◆ Provided information
┌──

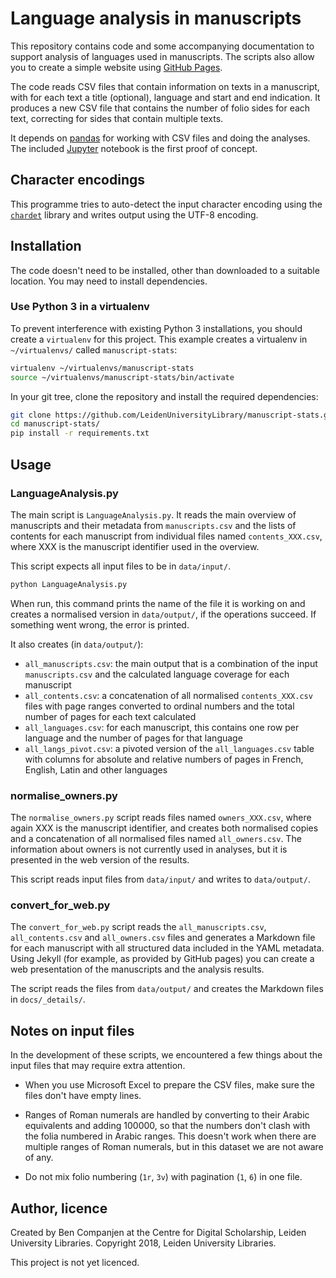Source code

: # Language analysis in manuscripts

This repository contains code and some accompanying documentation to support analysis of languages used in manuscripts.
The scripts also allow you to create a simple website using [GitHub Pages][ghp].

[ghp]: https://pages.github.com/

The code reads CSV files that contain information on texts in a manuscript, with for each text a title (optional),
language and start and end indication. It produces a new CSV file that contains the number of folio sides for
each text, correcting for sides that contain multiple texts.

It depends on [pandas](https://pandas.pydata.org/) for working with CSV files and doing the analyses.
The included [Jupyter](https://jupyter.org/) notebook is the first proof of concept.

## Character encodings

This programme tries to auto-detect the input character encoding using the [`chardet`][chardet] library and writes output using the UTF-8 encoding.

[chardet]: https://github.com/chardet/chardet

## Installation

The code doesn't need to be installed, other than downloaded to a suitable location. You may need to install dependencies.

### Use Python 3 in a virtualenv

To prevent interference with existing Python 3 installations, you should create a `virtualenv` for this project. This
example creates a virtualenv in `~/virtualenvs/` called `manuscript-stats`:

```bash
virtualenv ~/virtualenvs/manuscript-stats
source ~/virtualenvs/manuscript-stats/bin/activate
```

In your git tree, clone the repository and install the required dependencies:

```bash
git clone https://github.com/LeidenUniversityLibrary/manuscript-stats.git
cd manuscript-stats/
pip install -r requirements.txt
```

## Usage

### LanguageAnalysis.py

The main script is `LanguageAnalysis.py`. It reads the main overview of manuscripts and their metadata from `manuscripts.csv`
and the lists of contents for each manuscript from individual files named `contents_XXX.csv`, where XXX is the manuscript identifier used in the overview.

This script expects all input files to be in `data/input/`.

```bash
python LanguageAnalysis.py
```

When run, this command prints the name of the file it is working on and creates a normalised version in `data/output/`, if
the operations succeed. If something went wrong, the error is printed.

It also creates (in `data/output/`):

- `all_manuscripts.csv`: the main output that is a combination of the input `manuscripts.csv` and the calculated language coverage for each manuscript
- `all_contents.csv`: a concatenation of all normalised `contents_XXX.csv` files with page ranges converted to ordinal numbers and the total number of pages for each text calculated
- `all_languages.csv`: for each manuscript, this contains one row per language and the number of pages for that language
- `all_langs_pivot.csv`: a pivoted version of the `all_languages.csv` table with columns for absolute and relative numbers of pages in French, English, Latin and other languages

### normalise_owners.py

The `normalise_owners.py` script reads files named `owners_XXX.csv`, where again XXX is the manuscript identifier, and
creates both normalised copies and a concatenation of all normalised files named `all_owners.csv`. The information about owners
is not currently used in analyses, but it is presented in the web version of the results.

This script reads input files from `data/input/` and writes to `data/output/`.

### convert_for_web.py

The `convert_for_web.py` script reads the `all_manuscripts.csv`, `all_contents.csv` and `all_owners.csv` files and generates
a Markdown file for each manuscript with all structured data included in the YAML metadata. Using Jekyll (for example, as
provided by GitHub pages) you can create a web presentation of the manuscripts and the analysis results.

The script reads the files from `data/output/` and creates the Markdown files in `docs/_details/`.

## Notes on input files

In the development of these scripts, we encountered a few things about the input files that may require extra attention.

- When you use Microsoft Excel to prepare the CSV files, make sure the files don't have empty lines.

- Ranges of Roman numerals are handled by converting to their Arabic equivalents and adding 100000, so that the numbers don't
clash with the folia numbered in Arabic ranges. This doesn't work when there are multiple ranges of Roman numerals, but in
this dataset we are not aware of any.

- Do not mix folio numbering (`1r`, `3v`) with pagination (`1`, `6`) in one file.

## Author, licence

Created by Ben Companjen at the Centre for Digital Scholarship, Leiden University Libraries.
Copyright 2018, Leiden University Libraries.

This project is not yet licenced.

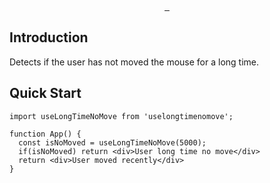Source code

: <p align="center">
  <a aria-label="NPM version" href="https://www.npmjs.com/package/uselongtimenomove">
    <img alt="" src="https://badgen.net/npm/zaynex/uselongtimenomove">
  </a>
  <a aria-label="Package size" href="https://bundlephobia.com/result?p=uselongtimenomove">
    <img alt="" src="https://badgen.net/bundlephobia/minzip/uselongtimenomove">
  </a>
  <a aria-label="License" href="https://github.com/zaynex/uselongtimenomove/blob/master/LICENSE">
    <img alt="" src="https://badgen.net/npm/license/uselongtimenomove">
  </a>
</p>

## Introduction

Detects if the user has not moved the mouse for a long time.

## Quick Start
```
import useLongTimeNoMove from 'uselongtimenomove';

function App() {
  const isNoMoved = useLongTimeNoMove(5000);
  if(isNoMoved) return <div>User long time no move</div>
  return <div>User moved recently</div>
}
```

└──

◆ Prompt
In the data above, find the line that contains "- Ranges of" and the line that contains "this dataset we are not aware of any.". Repeat exactly those lines and every line between them, and only those.

◆ Answer
- Ranges of Roman numerals are handled by converting to their Arabic equivalents and adding 100000, so that the numbers don't
clash with the folia numbered in Arabic ranges. This doesn't work when there are multiple ranges of Roman numerals, but in
this dataset we are not aware of any.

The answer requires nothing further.